Grammar and vocabulary

Children working at the expected standard are able to:

demonstrate familiarity with some word classes and their use, including nouns, verbs, adjectives and adverbs

apply this terminology to identify familiar words within each word class when presented in a context

recognise different types of sentences, including statements, questions, commands and exclamations

write different types of sentences including statements, questions, commands and exclamations when prompted

understand that the coordinating conjunctions and, or, but link words and clauses and use them to construct and extend sentences

add a subordinate clause to a main clause using a simple subordinating conjunction (eg when, if, because, that) when prompted

combine or expand given words to make noun phrases, clauses or sentences

identify the present or past tense forms of familiar, regular verbs and some highfrequency irregular verbs (eg has / had)

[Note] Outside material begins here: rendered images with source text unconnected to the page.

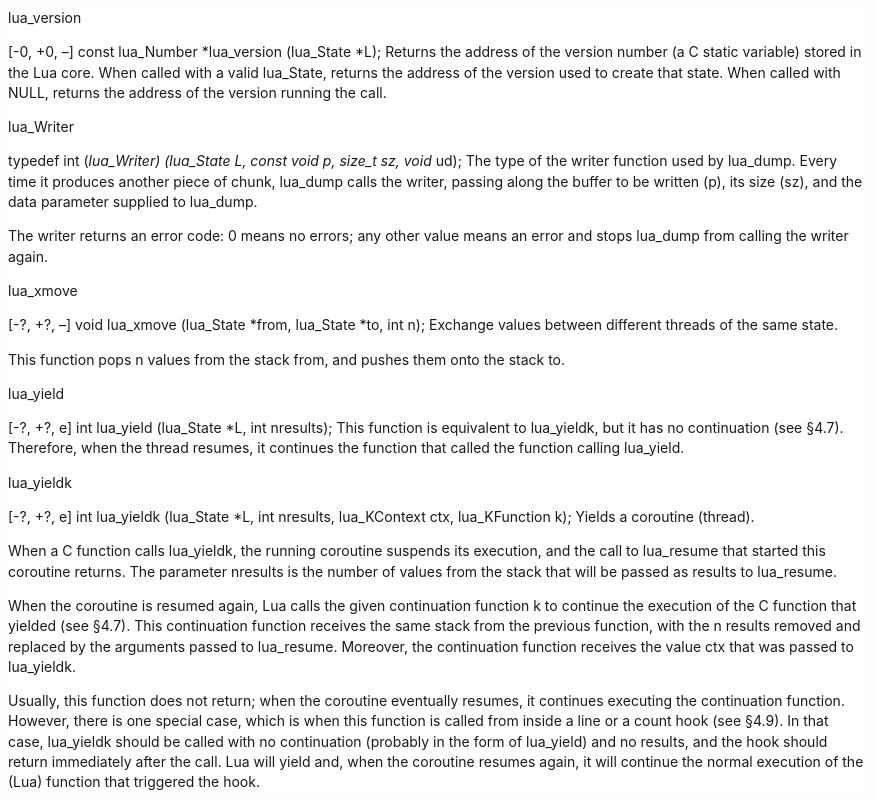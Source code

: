 lua_version

[-0, +0, –]
const lua_Number *lua_version (lua_State *L);
Returns the address of the version number (a C static variable) stored in the Lua core. When called with a valid lua_State, returns the address of the version used to create that state. When called with NULL, returns the address of the version running the call.

lua_Writer

typedef int (*lua_Writer) (lua_State *L,
                           const void* p,
                           size_t sz,
                           void* ud);
The type of the writer function used by lua_dump. Every time it produces another piece of chunk, lua_dump calls the writer, passing along the buffer to be written (p), its size (sz), and the data parameter supplied to lua_dump.

The writer returns an error code: 0 means no errors; any other value means an error and stops lua_dump from calling the writer again.

lua_xmove

[-?, +?, –]
void lua_xmove (lua_State *from, lua_State *to, int n);
Exchange values between different threads of the same state.

This function pops n values from the stack from, and pushes them onto the stack to.

lua_yield

[-?, +?, e]
int lua_yield (lua_State *L, int nresults);
This function is equivalent to lua_yieldk, but it has no continuation (see §4.7). Therefore, when the thread resumes, it continues the function that called the function calling lua_yield.

lua_yieldk

[-?, +?, e]
int lua_yieldk (lua_State *L,
                int nresults,
                lua_KContext ctx,
                lua_KFunction k);
Yields a coroutine (thread).

When a C function calls lua_yieldk, the running coroutine suspends its execution, and the call to lua_resume that started this coroutine returns. The parameter nresults is the number of values from the stack that will be passed as results to lua_resume.

When the coroutine is resumed again, Lua calls the given continuation function k to continue the execution of the C function that yielded (see §4.7). This continuation function receives the same stack from the previous function, with the n results removed and replaced by the arguments passed to lua_resume. Moreover, the continuation function receives the value ctx that was passed to lua_yieldk.

Usually, this function does not return; when the coroutine eventually resumes, it continues executing the continuation function. However, there is one special case, which is when this function is called from inside a line or a count hook (see §4.9). In that case, lua_yieldk should be called with no continuation (probably in the form of lua_yield) and no results, and the hook should return immediately after the call. Lua will yield and, when the coroutine resumes again, it will continue the normal execution of the (Lua) function that triggered the hook.
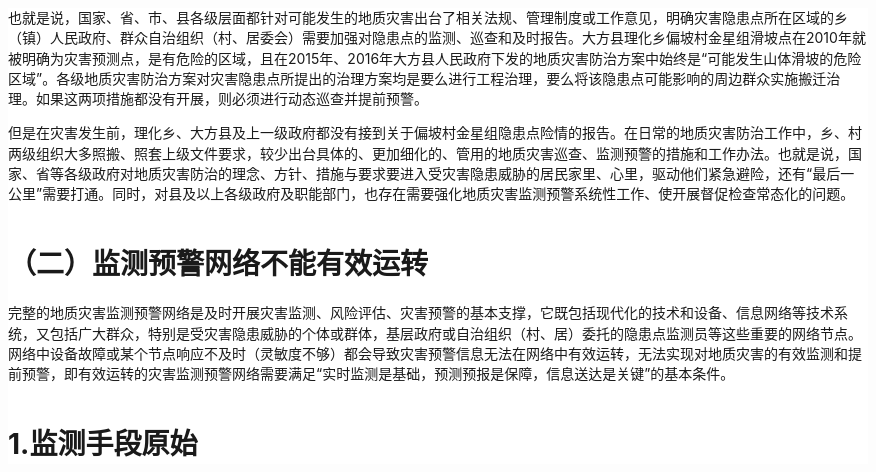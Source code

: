 也就是说，国家、省、市、县各级层面都针对可能发生的地质灾害出台了相关法规、管理制度或工作意见，明确灾害隐患点所在区域的乡（镇）人民政府、群众自治组织（村、居委会）需要加强对隐患点的监测、巡查和及时报告。大方县理化乡偏坡村金星组滑坡点在2010年就被明确为灾害预测点，是有危险的区域，且在2015年、2016年大方县人民政府下发的地质灾害防治方案中始终是“可能发生山体滑坡的危险区域”。各级地质灾害防治方案对灾害隐患点所提出的治理方案均是要么进行工程治理，要么将该隐患点可能影响的周边群众实施搬迁治理。如果这两项措施都没有开展，则必须进行动态巡查并提前预警。

但是在灾害发生前，理化乡、大方县及上一级政府都没有接到关于偏坡村金星组隐患点险情的报告。在日常的地质灾害防治工作中，乡、村两级组织大多照搬、照套上级文件要求，较少出台具体的、更加细化的、管用的地质灾害巡查、监测预警的措施和工作办法。也就是说，国家、省等各级政府对地质灾害防治的理念、方针、措施与要求要进入受灾害隐患威胁的居民家里、心里，驱动他们紧急避险，还有“最后一公里”需要打通。同时，对县及以上各级政府及职能部门，也存在需要强化地质灾害监测预警系统性工作、使开展督促检查常态化的问题。

# （二）监测预警网络不能有效运转

完整的地质灾害监测预警网络是及时开展灾害监测、风险评估、灾害预警的基本支撑，它既包括现代化的技术和设备、信息网络等技术系统，又包括广大群众，特别是受灾害隐患威胁的个体或群体，基层政府或自治组织（村、居）委托的隐患点监测员等这些重要的网络节点。网络中设备故障或某个节点响应不及时（灵敏度不够）都会导致灾害预警信息无法在网络中有效运转，无法实现对地质灾害的有效监测和提前预警，即有效运转的灾害监测预警网络需要满足“实时监测是基础，预测预报是保障，信息送达是关键”的基本条件。

# 1.监测手段原始

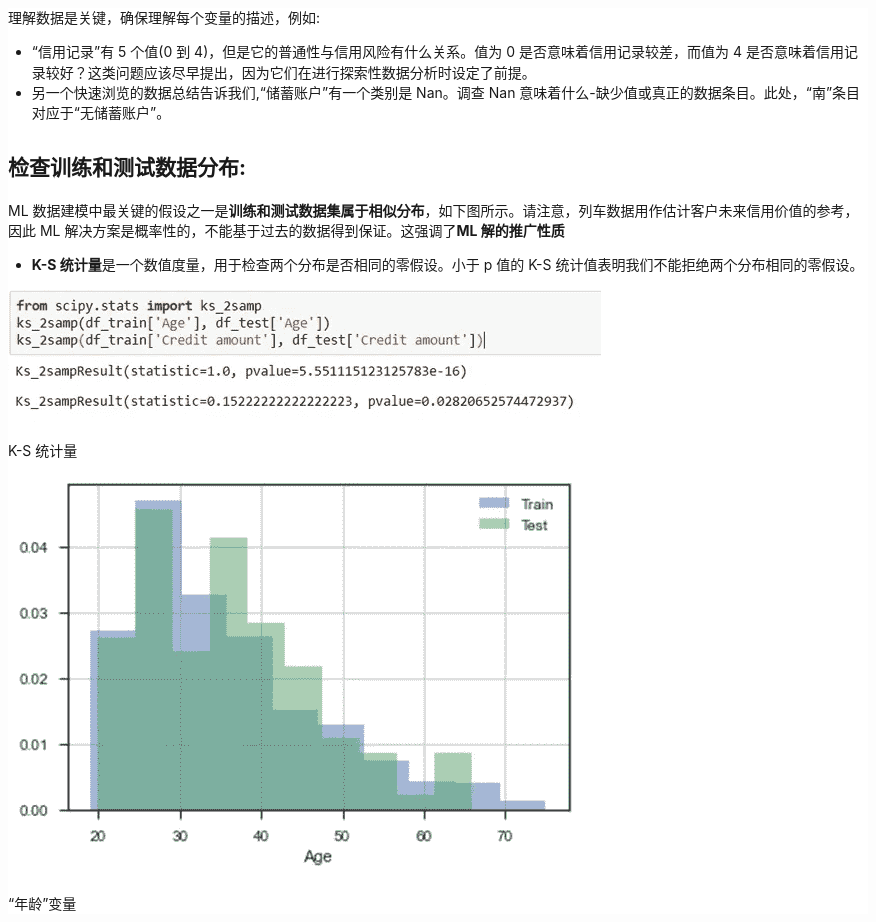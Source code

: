 理解数据是关键，确保理解每个变量的描述，例如:

*   “信用记录”有 5 个值(0 到 4)，但是它的普通性与信用风险有什么关系。值为 0 是否意味着信用记录较差，而值为 4 是否意味着信用记录较好？这类问题应该尽早提出，因为它们在进行探索性数据分析时设定了前提。
*   另一个快速浏览的数据总结告诉我们,“储蓄账户”有一个类别是 Nan。调查 Nan 意味着什么-缺少值或真正的数据条目。此处，“南”条目对应于“无储蓄账户”。

## 检查训练和测试数据分布:

ML 数据建模中最关键的假设之一是**训练和测试数据集属于相似分布**，如下图所示。请注意，列车数据用作估计客户未来信用价值的参考，因此 ML 解决方案是概率性的，不能基于过去的数据得到保证。这强调了**ML 解的推广性质**

*   **K-S 统计量**是一个数值度量，用于检查两个分布是否相同的零假设。小于 p 值的 K-S 统计值表明我们不能拒绝两个分布相同的零假设。

![](img/9f28a530f1efb8d0dfc9d9bb25dd4912.png)

K-S 统计量

![](img/00e5164c91711eaef772ffde115a0f19.png)

“年龄”变量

apply correct endings to regular verb forms to indicate present and past tense, including the progressive form to mark actions in progress (eg the lion is running / Ellie was shouting)

demonstrate Standard English subject-verb agreement (eg we were as opposed to we was)

identify and select some appropriate language for the context such as formal, informal or Standard English as appropriate

understand that the prefix un- can change the meaning of some words use some straightforward suffixes to form nouns and adjectives, including the suffixes –er and –est to form comparative adjectives.

use some straightforward suffixes to form nouns and adjectives, including the suffixes –er and –est to form comparative adjectives.

tiredbutnotweary Tue 01-Apr-14 11:43:02

Children working at the expected standard are able to:

identify and use appropriate end punctuation for demarcating different sentence types (full stop, question mark and exclamation mark)

identify and use a capital letter to start a sentence, for names and for the personal pronoun I

identify and insert commas in a list of single words

use apostrophes to construct simple contracted verb forms from given full forms, using correct spelling

identify the correct use of the apostrophe to denote singular possession and sometimes use the apostrophe correctly for this purpose.

Children working at the expected standard are able to:

usually accurately spell simple monosyllabic and polysyllabic words, including high-frequency homophones and near-homophones in context

draw on their developing phonological, morphological and lexical awareness to apply the rules and patterns set out in the statutory Appendix 1 of the 2014 national curriculum.

columngollum Tue 01-Apr-14 11:51:49

Let the grammatical arguments begin. Oh, what joy!

columngollum Tue 01-Apr-14 11:57:25

If anybody thought things were bad with masha's lists, just wait till the grammarians have at it. Masha will look like a holiday beside the Med, trust me!